Alok Govind Ravishankar Komari1, Abdul Rehman Nasir1, Claire Delpirou Nouh2
1University of Oklahoma Health Sciences Center, 2University of Oklahoma Health Science Center, Department of Neurology
Objective:
To describe a case of Osmotic Demyelination Syndrome (ODS) in context of normonatremia with alternate osmolytes. Our case underscores the wide range o metabolic disturbances resulting in osmotic shifts leading to ODS.
Background:
ODS is a rare, debilitating, and frequently irreversible neurological disorder most commonly linked to rapid correction of severe chronic hyponatremia. The syndrome primarily affects the central pons, although extrapontine regions such as the thalami, hippocampi but also the basal ganglia may also be involved. Recent literature documents ODS occurring in the context of normonatremia and fluctuations in alternative osmolytes and may be underdiagnosed, particularly as initial MRI brain may be negative. We report a case of ODS associated with Glucose fluctuations and chronic alcohol dependence.
Results:
A 52-year-old man with poorly controlled diabetes mellitus type 2 (A1c 11.7), chronic alcohol dependence recently discharged from rehab and reporting relapse, medication non-adherence, presented to the hospital with encephalopathy, gait instability, vision changes and memory loss. He was normonatremic however his glucose level fluctuated widely within 24 hours after presentation. MRI brain without contrast demonstrated central diffusion restriction in the pons suggesting of ODS. Despite acute management including immediate treatment with high-dose IV thiamine and management of all comorbidities, the patient cognitive impairment and episodic memory deficits remained.
This case highlights the need to maintain a high suspicion for ODS in context of any osmotic shifts.
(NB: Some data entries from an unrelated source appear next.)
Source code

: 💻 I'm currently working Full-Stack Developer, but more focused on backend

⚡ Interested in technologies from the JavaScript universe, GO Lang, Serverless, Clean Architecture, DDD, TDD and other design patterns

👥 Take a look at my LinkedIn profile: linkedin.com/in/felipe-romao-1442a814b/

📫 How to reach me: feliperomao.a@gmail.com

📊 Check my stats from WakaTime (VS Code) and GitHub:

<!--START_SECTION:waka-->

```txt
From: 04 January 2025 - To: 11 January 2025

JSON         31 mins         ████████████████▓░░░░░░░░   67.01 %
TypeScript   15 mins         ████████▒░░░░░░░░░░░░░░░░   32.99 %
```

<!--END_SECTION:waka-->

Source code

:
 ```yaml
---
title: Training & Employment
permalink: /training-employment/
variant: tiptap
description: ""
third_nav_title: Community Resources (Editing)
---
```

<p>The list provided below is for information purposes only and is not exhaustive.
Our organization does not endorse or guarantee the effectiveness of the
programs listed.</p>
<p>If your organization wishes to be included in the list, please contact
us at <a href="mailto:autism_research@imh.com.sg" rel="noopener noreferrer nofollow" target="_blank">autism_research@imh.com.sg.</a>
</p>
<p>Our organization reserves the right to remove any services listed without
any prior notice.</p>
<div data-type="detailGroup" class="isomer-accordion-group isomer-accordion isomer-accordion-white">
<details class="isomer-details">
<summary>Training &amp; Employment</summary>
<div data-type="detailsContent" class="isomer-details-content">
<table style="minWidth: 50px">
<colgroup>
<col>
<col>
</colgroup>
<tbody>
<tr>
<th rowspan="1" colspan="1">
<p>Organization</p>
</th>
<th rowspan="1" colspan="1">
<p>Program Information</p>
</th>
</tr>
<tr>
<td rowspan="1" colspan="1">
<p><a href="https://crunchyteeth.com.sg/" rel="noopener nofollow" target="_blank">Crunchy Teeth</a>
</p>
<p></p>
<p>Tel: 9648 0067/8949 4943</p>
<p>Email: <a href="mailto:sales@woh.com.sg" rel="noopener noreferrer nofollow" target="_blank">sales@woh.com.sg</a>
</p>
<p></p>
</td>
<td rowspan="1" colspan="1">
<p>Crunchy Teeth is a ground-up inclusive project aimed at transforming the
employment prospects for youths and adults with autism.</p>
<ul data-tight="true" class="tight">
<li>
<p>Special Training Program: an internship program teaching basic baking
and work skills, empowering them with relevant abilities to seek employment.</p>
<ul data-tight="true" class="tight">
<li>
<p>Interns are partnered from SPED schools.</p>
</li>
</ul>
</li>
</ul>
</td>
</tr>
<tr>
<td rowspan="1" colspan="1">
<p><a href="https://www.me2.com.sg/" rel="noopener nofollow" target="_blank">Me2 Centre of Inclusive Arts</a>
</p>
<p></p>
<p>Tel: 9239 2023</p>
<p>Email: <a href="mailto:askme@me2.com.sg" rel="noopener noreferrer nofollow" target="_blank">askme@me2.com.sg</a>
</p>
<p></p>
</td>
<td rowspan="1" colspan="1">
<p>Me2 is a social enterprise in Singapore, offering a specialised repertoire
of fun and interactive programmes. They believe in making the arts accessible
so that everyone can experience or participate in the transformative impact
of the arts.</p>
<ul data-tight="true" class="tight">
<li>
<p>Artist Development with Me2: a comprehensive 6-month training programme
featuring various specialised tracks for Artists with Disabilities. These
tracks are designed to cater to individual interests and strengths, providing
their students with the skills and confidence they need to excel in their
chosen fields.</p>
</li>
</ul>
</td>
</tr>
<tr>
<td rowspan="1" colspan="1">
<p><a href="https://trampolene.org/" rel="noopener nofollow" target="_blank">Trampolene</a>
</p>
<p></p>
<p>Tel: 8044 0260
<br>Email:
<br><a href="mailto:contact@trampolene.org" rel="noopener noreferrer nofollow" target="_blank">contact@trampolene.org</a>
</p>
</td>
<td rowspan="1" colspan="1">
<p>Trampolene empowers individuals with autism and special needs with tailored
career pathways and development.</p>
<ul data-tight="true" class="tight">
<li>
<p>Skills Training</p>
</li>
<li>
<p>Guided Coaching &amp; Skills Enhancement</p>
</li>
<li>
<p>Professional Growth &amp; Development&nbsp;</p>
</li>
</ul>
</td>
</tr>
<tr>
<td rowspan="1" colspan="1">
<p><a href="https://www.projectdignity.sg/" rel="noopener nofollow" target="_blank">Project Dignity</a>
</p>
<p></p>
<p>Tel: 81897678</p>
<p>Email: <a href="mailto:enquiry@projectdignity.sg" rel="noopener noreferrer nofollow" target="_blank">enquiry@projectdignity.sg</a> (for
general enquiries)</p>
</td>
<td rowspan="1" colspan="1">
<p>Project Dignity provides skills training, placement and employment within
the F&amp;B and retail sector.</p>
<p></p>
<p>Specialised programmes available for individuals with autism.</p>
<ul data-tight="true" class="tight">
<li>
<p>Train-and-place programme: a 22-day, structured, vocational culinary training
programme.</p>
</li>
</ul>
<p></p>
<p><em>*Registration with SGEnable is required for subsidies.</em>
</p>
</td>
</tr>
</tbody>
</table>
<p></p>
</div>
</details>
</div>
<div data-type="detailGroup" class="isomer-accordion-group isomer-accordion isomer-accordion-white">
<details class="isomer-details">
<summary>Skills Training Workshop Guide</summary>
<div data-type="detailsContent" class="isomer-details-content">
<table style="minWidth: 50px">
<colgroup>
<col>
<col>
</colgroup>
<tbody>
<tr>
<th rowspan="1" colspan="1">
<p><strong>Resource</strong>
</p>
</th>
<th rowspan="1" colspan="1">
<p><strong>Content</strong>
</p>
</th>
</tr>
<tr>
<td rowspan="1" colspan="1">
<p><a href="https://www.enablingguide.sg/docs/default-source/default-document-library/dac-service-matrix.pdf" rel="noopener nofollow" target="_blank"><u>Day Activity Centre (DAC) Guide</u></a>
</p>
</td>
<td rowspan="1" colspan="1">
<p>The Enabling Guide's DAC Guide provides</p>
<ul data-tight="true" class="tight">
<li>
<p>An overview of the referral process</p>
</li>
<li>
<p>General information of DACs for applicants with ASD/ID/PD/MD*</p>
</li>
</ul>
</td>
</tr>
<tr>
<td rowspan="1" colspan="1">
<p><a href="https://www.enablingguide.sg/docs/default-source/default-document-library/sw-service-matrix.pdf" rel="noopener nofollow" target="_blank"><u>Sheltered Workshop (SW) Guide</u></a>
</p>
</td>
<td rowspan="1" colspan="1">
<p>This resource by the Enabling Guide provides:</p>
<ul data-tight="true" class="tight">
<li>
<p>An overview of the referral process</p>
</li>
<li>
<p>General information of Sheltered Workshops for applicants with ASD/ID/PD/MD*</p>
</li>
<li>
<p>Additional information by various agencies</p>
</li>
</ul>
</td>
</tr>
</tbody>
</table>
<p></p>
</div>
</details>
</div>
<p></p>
Fluctuating glucose and chronic alcohol use can cause demyelination through astrocyte and oligodendrocyte injury, excitotoxicity, and energy-dependent disruption of osmotic homeostasis.
Conclusions:
ODS can result from shifts in osmolytes other than sodium and a high level of suspicion is required for timely recognition. Imaging changes may initially be subtle and repeat MRI should be considered to define the full extent of demyelination including in extrapontine regions like the hippocampi or thalami.